» Action item
Report each line from the records where the string "emph" turns up.

===== Dataset entries

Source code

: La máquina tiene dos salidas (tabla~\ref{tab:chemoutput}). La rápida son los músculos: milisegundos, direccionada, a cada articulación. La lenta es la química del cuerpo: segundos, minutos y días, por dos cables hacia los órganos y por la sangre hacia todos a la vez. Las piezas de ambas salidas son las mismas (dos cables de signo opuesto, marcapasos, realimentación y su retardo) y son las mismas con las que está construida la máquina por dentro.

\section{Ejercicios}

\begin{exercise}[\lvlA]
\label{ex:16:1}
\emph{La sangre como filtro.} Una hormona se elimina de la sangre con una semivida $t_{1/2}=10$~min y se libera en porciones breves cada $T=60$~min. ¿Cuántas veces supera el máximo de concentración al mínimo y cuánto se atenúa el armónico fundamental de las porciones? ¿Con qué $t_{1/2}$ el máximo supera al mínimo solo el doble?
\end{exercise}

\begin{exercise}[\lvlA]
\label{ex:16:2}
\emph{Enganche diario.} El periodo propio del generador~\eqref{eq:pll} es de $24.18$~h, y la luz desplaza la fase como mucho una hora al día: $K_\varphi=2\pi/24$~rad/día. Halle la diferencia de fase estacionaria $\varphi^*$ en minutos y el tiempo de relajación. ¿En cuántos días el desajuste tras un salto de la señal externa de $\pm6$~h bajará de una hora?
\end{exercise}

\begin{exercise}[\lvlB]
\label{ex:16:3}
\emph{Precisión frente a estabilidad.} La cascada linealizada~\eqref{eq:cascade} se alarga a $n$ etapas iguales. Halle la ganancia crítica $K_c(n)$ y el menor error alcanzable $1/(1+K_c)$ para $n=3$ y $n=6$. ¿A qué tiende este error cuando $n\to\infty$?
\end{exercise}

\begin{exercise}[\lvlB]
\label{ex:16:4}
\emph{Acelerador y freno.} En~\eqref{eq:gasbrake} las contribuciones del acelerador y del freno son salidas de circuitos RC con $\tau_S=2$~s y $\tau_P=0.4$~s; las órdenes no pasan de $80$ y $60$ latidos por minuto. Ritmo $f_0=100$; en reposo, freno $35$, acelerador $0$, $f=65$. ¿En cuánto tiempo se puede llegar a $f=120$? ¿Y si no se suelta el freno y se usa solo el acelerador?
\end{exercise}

==========

» Expected answer
\emph{La sangre como filtro.} Una hormona se elimina de la sangre con una semivida $t_{1/2}=10$~min y se libera en porciones breves cada $T=60$~min. ¿Cuántas veces supera el máximo de concentración al mínimo y cuánto se atenúa el armónico fundamental de las porciones? ¿Con qué $t_{1/2}$ el máximo supera al mínimo solo el doble?
\emph{Enganche diario.} El periodo propio del generador~\eqref{eq:pll} es de $24.18$~h, y la luz desplaza la fase como mucho una hora al día: $K_\varphi=2\pi/24$~rad/día. Halle la diferencia de fase estacionaria $\varphi^*$ en minutos y el tiempo de relajación. ¿En cuántos días el desajuste tras un salto de la señal externa de $\pm6$~h bajará de una hora?
\emph{Precisión frente a estabilidad.} La cascada linealizada~\eqref{eq:cascade} se alarga a $n$ etapas iguales. Halle la ganancia crítica $K_c(n)$ y el menor error alcanzable $1/(1+K_c)$ para $n=3$ y $n=6$. ¿A qué tiende este error cuando $n\to\infty$?
\emph{Acelerador y freno.} En~\eqref{eq:gasbrake} las contribuciones del acelerador y del freno son salidas de circuitos RC con $\tau_S=2$~s y $\tau_P=0.4$~s; las órdenes no pasan de $80$ y $60$ latidos por minuto. Ritmo $f_0=100$; en reposo, freno $35$, acelerador $0$, $f=65$. ¿En cuánto tiempo se puede llegar a $f=120$? ¿Y si no se suelta el freno y se usa solo el acelerador?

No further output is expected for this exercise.